Now this could be a case of RTFM, but I can't find this in TFM 🙂
I am trying to find some documentation on what the Universal Forwarder does when it can't connect to an indexer for various scenarios.
I am aware of indexer acknowledgement however that is really not what I want to know. I want to know how the UF will behave in various scenarios
http://docs.splunk.com/Documentation/Splunk/6.4.1/Forwarding/Protectagainstlossofin-flightdata
So it is well documented that for TCP, UDP and script inputs.conf stanzas there are features for buffers and queues
queueSize = <integer>[KB|MB|GB]
* Maximum size of the in-memory input queue.
* Defaults to 500KB.
persistentQueueSize = <integer>[KB|MB|GB|TB]
* Maximum size of the persistent queue file.
* Defaults to 0 (no persistent queue).
* If set to some value other than 0, persistentQueueSize must be larger than
the in-memory queue size (set by queueSize attribute in inputs.conf or
maxSize settings in [queue] stanzas in server.conf).
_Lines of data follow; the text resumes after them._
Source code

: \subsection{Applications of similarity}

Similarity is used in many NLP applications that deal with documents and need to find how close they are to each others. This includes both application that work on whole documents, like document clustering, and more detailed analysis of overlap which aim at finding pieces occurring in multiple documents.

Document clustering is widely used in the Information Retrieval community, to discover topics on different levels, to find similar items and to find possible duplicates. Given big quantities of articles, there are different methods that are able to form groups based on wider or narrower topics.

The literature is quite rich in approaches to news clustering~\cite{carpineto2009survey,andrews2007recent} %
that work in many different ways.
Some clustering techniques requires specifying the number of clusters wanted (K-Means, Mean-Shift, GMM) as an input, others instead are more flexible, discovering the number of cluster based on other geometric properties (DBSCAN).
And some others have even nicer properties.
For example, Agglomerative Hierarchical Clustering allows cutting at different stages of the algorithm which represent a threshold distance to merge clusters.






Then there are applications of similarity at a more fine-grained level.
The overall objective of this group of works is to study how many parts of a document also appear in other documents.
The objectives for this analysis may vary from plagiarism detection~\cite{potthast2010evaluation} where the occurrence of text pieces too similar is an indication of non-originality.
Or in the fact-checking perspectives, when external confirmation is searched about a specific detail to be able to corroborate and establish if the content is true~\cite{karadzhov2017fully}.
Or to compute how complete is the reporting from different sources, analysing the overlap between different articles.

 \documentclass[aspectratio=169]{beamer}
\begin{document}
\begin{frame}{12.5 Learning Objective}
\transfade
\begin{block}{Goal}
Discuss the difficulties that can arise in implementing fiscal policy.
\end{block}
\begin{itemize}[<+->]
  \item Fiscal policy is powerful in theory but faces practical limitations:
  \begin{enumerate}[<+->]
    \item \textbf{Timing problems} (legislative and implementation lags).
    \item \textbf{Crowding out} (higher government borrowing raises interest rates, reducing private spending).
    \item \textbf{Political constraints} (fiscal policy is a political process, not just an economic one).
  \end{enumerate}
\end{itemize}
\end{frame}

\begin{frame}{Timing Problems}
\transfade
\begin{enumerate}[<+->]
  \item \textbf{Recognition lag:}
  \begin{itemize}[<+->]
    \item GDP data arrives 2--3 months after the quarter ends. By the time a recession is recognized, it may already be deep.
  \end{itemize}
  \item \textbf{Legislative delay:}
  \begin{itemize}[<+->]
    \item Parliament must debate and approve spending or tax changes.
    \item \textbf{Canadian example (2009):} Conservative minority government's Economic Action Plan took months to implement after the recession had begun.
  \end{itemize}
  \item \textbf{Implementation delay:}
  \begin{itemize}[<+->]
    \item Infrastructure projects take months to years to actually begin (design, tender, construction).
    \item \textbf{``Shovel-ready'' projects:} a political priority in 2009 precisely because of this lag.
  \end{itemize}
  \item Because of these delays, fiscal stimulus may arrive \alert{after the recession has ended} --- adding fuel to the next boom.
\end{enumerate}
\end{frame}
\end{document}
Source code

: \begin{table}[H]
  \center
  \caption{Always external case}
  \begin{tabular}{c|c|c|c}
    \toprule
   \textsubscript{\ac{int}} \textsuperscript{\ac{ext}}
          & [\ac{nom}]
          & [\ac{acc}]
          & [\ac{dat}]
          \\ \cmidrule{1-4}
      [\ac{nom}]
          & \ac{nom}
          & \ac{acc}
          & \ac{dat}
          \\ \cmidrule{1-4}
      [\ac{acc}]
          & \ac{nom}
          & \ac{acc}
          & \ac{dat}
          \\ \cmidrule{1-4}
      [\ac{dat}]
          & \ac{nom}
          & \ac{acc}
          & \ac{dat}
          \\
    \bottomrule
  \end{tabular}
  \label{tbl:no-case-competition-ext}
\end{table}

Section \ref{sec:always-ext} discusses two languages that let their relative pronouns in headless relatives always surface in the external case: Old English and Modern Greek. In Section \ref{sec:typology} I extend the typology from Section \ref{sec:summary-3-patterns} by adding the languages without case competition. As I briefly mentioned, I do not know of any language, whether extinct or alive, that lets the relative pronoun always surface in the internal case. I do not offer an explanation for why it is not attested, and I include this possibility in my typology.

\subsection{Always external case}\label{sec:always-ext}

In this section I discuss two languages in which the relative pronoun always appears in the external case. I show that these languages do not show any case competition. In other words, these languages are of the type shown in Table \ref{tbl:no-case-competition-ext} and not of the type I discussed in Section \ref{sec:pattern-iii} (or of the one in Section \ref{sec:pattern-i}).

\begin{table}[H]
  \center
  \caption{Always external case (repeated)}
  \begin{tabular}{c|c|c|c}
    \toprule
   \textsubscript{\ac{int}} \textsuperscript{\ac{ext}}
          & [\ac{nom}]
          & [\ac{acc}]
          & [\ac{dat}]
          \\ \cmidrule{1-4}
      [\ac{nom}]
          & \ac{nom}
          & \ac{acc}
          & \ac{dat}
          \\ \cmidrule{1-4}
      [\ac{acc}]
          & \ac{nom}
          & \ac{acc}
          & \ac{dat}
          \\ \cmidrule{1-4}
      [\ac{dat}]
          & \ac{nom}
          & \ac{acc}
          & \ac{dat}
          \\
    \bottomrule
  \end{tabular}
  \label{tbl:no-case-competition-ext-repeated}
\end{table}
* Persistent queues can help prevent loss of transient data. For information on
persistent queues and how the queueSize and persistentQueueSize settings
interact, see the online documentation.
Ref: http://docs.splunk.com/Documentation/Splunk/latest/Admin/Inputsconf
If the indexer is not available, these queues will gradually fill until the indexer comes back online or the queues are full at which point other settings determine the behaviour of the UF.
What I can't find any documentation on is what happens to inputs for file monitor, WinEventLog, perfmon etc... when the indexer goes offline.
I'm confident that the indexing of these inputs pauses until the indexer returns. There is no need for a buffer because these events are already stored on the filesystem or within the OS. However I would like to find some documentation to show a customer who wants to know what the official behaviour is in this situation.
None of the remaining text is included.